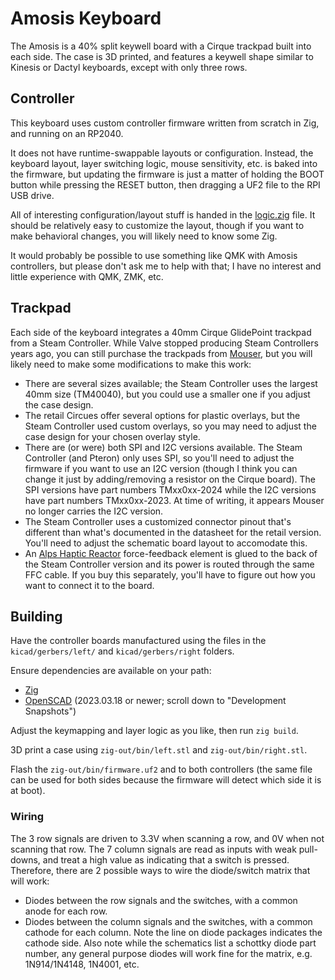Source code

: # Amosis Keyboard

The Amosis is a 40% split keywell board with a Cirque trackpad built into each side.  The case is 3D printed, and features a keywell shape similar to Kinesis or Dactyl keyboards, except with only three rows.

## Controller
This keyboard uses custom controller firmware written from scratch in Zig, and running on an RP2040.

It does not have runtime-swappable layouts or configuration.  Instead, the keyboard layout, layer switching logic, mouse sensitivity, etc. is baked into the firmware, but updating the firmware is just a matter of holding the BOOT button while pressing the RESET button, then dragging a UF2 file to the RPI USB drive.

All of interesting configuration/layout stuff is handed in the [logic.zig](https://github.com/bcrist/Amosis/blob/main/firmware/logic.zig) file.  It should be relatively easy to customize the layout, though if you want to make behavioral changes, you will likely need to know some Zig.

It would probably be possible to use something like QMK with Amosis controllers, but please don't ask me to help with that; I have no interest and little experience with QMK, ZMK, etc.

## Trackpad
Each side of the keyboard integrates a 40mm Cirque GlidePoint trackpad from a Steam Controller.  While Valve stopped producing Steam Controllers years ago, you can still purchase the trackpads from [Mouser](https://www.mouser.com/c/?marcom=118816186), but you will likely need to make some modifications to make this work:

* There are several sizes available; the Steam Controller uses the largest 40mm size (TM40040), but you could use a smaller one if you adjust the case design.
* The retail Circues offer several options for plastic overlays, but the Steam Controller used custom overlays, so you may need to adjust the case design for your chosen overlay style.
* There are (or were) both SPI and I2C versions available.  The Steam Controller (and Pteron) only uses SPI, so you'll need to adjust the firmware if you want to use an I2C version (though I think you can change it just by adding/removing a resistor on the Cirque board).  The SPI versions have part numbers TMxx0xx-2024 while the I2C versions have part numbers TMxx0xx-2023.  At time of writing, it appears Mouser no longer carries the I2C version.
* The Steam Controller uses a customized connector pinout that's different than what's documented in the datasheet for the retail version.  You'll need to adjust the schematic board layout to accomodate this.
* An [Alps Haptic Reactor](https://www.mouser.com/ProductDetail/Alps-Alpine/AFT14A903A) force-feedback element is glued to the back of the Steam Controller version and its power is routed through the same FFC cable.  If you buy this separately, you'll have to figure out how you want to connect it to the board.

## Building

Have the controller boards manufactured using the files in the `kicad/gerbers/left/` and `kicad/gerbers/right` folders.

Ensure dependencies are available on your path:
* [Zig](https://ziglang.org/download/)
* [OpenSCAD](https://openscad.org/downloads.html) (2023.03.18 or newer; scroll down to "Development Snapshots")

Adjust the keymapping and layer logic as you like, then run `zig build`.

3D print a case using `zig-out/bin/left.stl` and `zig-out/bin/right.stl`.

Flash the `zig-out/bin/firmware.uf2` and to both controllers (the same file can be used for both sides because the firmware will detect which side it is at boot).

### Wiring
The 3 row signals are driven to 3.3V when scanning a row, and 0V when not scanning that row.
The 7 column signals are read as inputs with weak pull-downs, and treat a high value as indicating that a switch is pressed.
Therefore, there are 2 possible ways to wire the diode/switch matrix that will work:
* Diodes between the row signals and the switches, with a common anode for each row.
* Diodes between the column signals and the switches, with a common cathode for each column.
Note the line on diode packages indicates the cathode side.
Also note while the schematics list a schottky diode part number, any general purpose diodes will work fine for the matrix, e.g. 1N914/1N4148, 1N4001, etc.
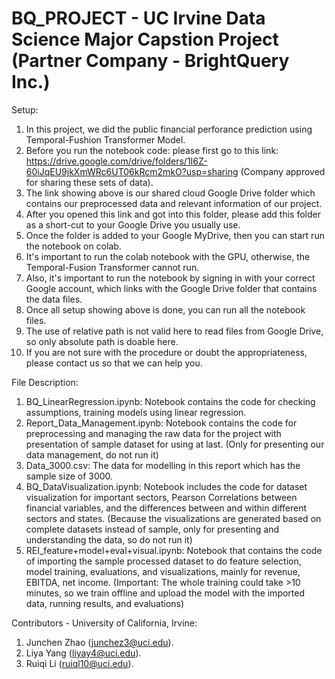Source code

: # BQ_PROJECT - UC Irvine Data Science Major Capstion Project (Partner Company - BrightQuery Inc.)
Setup:
1. In this project, we did the public financial perforance prediction using Temporal-Fushion Transformer Model.
2. Before you run the notebook code: please first go to this link: https://drive.google.com/drive/folders/1I6Z-60iJqEU9jkXmWRc6UT06kRcm2mkO?usp=sharing (Company approved for sharing these sets of data).
3. The link showing above is our shared cloud Google Drive folder which contains our preprocessed data and relevant information of our project.
4. After you opened this link and got into this folder, please add this folder as a short-cut to your Google Drive you usually use.
5. Once the folder is added to your Google MyDrive, then you can start run the notebook on colab.
6. It's important to run the colab notebook with the GPU, otherwise, the Temporal-Fusion Transformer cannot run.
7. Also, it's important to run the notebook by signing in with your correct Google account, which links with the Google Drive folder that contains the data files.
8. Once all setup showing above is done, you can run all the notebook files.
9. The use of relative path is not valid here to read files from Google Drive, so only absolute path is doable here.
10. If you are not sure with the procedure or doubt the appropriateness, please contact us so that we can help you.

File Description:
1. BQ_LinearRegression.ipynb: Notebook contains the code for checking assumptions, training models using linear regression.
2. Report_Data_Management.ipynb: Notebook contains the code for preprocessing and managing the raw data for the project with presentation of sample dataset for using at last. (Only for presenting our data management, do not run it)
3. Data_3000.csv: The data for modelling in this report which has the sample size of 3000.
4. BQ_DataVisualization.ipynb: Notebook includes the code for dataset visualization for important sectors, Pearson Correlations between financial variables, and the differences between and within different sectors and states. (Because the visualizations are generated based on complete datasets instead of sample, only for presenting and understanding the data, so do not run it)
5. REI_feature+model+eval+visual.ipynb: Notebook that contains the code of importing the sample processed dataset to do feature selection, model training, evaluations, and visualizations, mainly for revenue, EBITDA, net income. (Important: The whole training could take >10 minutes, so we train offline and upload the model with the imported data, running results, and evaluations) 

Contributors - University of California, Irvine: 
1. Junchen Zhao (junchez3@uci.edu).
2. Liya Yang (liyay4@uci.edu).
3. Ruiqi Li (ruiql10@uci.edu).

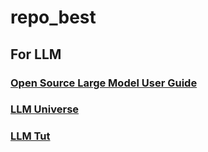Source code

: # repo_best
## For LLM
### [Open Source Large Model User Guide](https://github.com/datawhalechina/self-llm)
### [LLM Universe](https://github.com/datawhalechina/llm-universe)
### [LLM Tut](https://github.com/samwit/llm-tutorials)
[]()
[]()
[]()
[]()
[]()
[]()
[]()
[]()
[]()
[]()
[]()
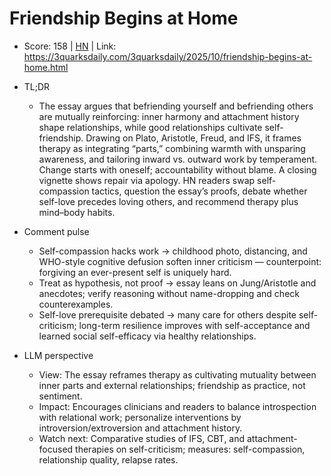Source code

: # Friendship Begins at Home

- Score: 158 | [HN](https://news.ycombinator.com/item?id=45631503) | Link: https://3quarksdaily.com/3quarksdaily/2025/10/friendship-begins-at-home.html

- TL;DR
    - The essay argues that befriending yourself and befriending others are mutually reinforcing: inner harmony and attachment history shape relationships, while good relationships cultivate self-friendship. Drawing on Plato, Aristotle, Freud, and IFS, it frames therapy as integrating “parts,” combining warmth with unsparing awareness, and tailoring inward vs. outward work by temperament. Change starts with oneself; accountability without blame. A closing vignette shows repair via apology. HN readers swap self-compassion tactics, question the essay’s proofs, debate whether self-love precedes loving others, and recommend therapy plus mind–body habits.

- Comment pulse
    - Self-compassion hacks work → childhood photo, distancing, and WHO-style cognitive defusion soften inner criticism — counterpoint: forgiving an ever-present self is uniquely hard.
    - Treat as hypothesis, not proof → essay leans on Jung/Aristotle and anecdotes; verify reasoning without name-dropping and check counterexamples.
    - Self-love prerequisite debated → many care for others despite self-criticism; long-term resilience improves with self-acceptance and learned social self-efficacy via healthy relationships.

- LLM perspective
    - View: The essay reframes therapy as cultivating mutuality between inner parts and external relationships; friendship as practice, not sentiment.
    - Impact: Encourages clinicians and readers to balance introspection with relational work; personalize interventions by introversion/extroversion and attachment history.
    - Watch next: Comparative studies of IFS, CBT, and attachment-focused therapies on self-criticism; measures: self-compassion, relationship quality, relapse rates.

----

Problem description:
For this exercise, please output exactly the lines above starting at the line with "to the board." and ending at the line with "Therefore, there are", ends included.

Reply to the exercise:
* An [Alps Haptic Reactor](https://www.mouser.com/ProductDetail/Alps-Alpine/AFT14A903A) force-feedback element is glued to the back of the Steam Controller version and its power is routed through the same FFC cable.  If you buy this separately, you'll have to figure out how you want to connect it to the board.

## Building

Have the controller boards manufactured using the files in the `kicad/gerbers/left/` and `kicad/gerbers/right` folders.

Ensure dependencies are available on your path:
* [Zig](https://ziglang.org/download/)
* [OpenSCAD](https://openscad.org/downloads.html) (2023.03.18 or newer; scroll down to "Development Snapshots")

Adjust the keymapping and layer logic as you like, then run `zig build`.

3D print a case using `zig-out/bin/left.stl` and `zig-out/bin/right.stl`.

Flash the `zig-out/bin/firmware.uf2` and to both controllers (the same file can be used for both sides because the firmware will detect which side it is at boot).

### Wiring
The 3 row signals are driven to 3.3V when scanning a row, and 0V when not scanning that row.
The 7 column signals are read as inputs with weak pull-downs, and treat a high value as indicating that a switch is pressed.
Therefore, there are 2 possible ways to wire the diode/switch matrix that will work:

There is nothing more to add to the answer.